* _Problem_: Look through the data below for the line with "## Code Quality and Testing", and transcribe it exactly together with each line after it up to and including the line with "The API is running". Give nothing else.

* _Source records_:
####

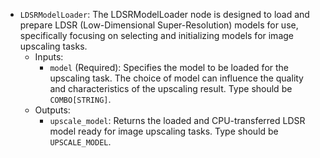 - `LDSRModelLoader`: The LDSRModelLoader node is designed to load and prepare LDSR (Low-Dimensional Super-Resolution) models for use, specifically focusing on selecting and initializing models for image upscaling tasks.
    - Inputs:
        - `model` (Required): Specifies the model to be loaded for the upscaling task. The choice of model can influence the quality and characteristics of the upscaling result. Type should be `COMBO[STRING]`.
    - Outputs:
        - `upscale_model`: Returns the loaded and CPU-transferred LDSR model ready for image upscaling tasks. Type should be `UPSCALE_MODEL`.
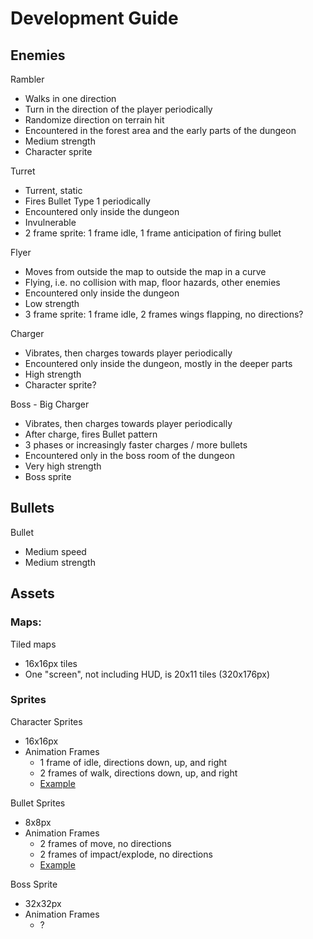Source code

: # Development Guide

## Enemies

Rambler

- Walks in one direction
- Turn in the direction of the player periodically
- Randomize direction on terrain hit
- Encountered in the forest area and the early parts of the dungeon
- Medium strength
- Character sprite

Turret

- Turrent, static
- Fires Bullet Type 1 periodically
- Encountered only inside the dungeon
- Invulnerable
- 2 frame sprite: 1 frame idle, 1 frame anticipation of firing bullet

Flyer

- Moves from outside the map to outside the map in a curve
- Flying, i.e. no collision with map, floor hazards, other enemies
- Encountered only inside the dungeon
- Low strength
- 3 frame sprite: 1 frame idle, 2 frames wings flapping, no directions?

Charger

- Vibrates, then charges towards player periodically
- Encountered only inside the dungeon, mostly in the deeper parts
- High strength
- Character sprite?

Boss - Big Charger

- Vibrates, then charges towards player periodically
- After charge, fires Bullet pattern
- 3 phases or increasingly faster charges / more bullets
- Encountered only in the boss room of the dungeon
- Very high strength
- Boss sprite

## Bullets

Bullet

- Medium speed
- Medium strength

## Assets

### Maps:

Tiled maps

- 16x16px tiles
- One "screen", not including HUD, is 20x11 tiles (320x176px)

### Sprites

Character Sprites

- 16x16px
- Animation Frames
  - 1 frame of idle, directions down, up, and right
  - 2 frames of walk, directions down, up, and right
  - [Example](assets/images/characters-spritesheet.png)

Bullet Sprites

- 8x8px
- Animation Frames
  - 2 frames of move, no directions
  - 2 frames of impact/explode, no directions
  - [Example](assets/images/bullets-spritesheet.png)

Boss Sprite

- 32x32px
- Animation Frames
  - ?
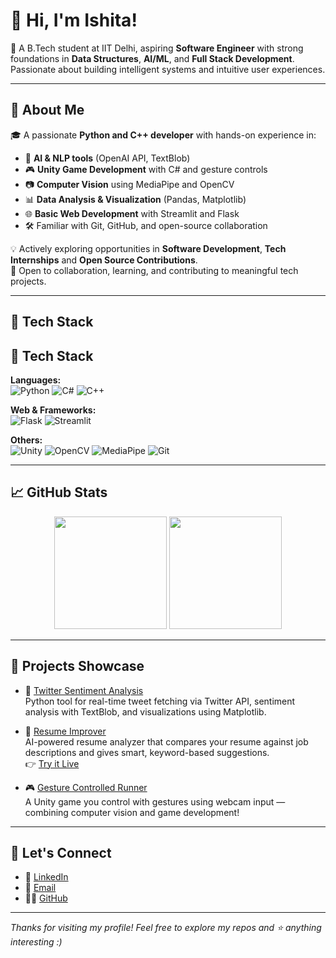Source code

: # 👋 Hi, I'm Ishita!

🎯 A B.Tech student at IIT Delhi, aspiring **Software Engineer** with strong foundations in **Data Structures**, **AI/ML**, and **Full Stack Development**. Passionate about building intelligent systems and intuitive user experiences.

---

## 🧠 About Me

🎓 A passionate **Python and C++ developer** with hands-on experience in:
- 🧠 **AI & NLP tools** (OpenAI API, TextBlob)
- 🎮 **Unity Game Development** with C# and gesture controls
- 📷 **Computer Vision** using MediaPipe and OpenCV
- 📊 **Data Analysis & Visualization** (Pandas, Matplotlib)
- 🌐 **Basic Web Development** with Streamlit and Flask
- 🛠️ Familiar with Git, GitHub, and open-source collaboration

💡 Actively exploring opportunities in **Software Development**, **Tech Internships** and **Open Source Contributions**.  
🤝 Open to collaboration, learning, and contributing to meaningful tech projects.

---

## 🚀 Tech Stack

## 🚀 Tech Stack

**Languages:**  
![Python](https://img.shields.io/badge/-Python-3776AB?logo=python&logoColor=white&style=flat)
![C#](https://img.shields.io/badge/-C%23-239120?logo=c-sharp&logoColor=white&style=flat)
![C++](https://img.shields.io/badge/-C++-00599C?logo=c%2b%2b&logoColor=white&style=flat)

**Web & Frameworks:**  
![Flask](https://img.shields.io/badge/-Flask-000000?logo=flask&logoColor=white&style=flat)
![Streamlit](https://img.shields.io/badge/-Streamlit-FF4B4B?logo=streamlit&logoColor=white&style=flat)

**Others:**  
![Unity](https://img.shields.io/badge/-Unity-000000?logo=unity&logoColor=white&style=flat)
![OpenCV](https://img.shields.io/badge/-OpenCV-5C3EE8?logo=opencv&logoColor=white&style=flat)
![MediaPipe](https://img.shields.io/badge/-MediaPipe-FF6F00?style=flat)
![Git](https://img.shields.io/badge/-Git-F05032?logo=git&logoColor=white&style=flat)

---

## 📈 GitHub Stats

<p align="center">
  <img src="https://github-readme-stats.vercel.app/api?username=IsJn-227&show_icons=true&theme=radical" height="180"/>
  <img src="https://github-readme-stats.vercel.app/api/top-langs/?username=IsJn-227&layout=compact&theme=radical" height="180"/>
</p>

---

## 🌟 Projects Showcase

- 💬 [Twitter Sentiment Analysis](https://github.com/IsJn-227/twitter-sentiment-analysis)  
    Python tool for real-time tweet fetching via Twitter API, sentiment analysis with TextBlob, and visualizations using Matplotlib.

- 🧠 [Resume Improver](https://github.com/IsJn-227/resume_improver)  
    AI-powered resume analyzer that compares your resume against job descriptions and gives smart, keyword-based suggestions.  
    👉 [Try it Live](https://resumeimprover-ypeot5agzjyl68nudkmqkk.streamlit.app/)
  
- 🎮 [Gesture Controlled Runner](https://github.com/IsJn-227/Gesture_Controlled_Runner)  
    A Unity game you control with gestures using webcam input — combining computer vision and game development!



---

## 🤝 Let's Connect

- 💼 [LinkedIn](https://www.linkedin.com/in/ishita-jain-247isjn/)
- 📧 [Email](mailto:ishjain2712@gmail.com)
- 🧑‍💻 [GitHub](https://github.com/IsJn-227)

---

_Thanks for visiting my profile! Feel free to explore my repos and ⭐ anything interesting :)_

####

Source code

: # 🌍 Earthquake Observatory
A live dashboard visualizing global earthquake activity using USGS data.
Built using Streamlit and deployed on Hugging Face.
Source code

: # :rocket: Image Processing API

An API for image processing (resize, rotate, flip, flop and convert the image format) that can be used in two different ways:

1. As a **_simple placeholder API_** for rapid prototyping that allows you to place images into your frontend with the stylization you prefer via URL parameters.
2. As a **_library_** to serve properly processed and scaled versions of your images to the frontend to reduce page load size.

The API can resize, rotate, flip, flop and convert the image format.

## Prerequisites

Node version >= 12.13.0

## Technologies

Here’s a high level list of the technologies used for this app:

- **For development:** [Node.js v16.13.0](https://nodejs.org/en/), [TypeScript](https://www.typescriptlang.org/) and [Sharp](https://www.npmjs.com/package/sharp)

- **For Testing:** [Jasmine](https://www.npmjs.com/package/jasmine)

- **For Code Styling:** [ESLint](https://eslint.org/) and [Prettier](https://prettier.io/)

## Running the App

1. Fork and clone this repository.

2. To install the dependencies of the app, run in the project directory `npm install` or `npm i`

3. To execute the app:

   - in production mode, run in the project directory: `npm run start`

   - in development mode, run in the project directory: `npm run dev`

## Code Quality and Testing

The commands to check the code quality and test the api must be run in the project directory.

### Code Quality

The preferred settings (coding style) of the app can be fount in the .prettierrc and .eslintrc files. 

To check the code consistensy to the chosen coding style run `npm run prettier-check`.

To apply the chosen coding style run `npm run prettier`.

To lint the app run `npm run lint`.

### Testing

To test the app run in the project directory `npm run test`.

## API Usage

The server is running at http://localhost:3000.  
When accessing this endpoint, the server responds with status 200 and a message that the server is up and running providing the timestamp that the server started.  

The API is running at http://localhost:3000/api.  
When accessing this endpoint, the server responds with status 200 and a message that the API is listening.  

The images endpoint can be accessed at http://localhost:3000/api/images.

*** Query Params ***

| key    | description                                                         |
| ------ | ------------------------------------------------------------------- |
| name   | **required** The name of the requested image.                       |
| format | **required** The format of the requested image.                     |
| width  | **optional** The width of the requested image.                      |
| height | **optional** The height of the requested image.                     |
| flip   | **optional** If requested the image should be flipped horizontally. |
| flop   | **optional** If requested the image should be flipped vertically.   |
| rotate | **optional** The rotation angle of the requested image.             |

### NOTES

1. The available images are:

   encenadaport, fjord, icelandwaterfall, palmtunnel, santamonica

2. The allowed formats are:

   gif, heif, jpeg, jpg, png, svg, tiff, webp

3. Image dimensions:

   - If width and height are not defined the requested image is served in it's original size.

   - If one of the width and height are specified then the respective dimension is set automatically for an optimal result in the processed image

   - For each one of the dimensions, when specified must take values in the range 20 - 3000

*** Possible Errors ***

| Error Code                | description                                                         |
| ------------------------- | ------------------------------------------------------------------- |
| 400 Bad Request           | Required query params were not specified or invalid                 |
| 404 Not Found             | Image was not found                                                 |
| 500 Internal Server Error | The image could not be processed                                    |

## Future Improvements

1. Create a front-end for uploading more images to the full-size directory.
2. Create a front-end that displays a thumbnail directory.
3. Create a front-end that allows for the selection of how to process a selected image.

####

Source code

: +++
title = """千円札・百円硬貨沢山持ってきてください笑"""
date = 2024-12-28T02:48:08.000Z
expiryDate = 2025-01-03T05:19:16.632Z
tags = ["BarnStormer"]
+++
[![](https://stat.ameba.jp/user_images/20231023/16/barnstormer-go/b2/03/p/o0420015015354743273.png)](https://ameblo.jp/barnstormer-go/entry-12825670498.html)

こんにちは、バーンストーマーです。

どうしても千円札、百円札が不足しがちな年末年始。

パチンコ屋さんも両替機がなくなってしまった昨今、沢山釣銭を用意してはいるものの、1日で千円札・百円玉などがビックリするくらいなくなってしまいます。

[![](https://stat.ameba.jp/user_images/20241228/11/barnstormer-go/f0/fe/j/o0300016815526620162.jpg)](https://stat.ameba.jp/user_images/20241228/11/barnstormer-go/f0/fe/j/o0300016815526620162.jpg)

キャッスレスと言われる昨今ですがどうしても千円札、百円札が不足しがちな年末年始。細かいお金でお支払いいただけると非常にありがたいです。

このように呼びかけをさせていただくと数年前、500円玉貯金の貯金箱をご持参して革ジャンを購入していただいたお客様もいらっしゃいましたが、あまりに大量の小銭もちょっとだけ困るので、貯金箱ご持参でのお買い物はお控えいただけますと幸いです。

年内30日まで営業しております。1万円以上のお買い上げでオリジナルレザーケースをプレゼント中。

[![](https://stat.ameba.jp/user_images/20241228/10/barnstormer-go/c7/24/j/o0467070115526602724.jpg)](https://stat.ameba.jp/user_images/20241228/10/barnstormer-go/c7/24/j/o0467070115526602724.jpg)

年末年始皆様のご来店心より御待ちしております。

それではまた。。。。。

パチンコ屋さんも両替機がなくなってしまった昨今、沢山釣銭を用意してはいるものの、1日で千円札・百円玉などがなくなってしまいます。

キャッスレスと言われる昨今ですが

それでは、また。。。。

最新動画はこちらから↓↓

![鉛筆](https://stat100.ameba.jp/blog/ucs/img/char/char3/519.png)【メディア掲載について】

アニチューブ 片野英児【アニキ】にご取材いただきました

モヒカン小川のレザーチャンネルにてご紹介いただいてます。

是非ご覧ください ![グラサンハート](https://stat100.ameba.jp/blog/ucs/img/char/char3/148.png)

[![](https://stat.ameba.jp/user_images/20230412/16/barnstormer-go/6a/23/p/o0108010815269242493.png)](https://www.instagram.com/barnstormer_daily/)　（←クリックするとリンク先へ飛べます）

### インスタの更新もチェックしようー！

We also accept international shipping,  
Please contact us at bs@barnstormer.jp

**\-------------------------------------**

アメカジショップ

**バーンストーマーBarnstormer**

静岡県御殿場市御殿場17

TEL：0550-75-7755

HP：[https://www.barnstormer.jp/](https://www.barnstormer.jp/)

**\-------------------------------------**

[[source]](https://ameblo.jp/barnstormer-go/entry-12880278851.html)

####

* _Reply_:
## Code Quality and Testing

The commands to check the code quality and test the api must be run in the project directory.

### Code Quality

The preferred settings (coding style) of the app can be fount in the .prettierrc and .eslintrc files. 

To check the code consistensy to the chosen coding style run `npm run prettier-check`.

To apply the chosen coding style run `npm run prettier`.

To lint the app run `npm run lint`.

### Testing

To test the app run in the project directory `npm run test`.

## API Usage

The server is running at http://localhost:3000.  
When accessing this endpoint, the server responds with status 200 and a message that the server is up and running providing the timestamp that the server started.  

The API is running at http://localhost:3000/api.  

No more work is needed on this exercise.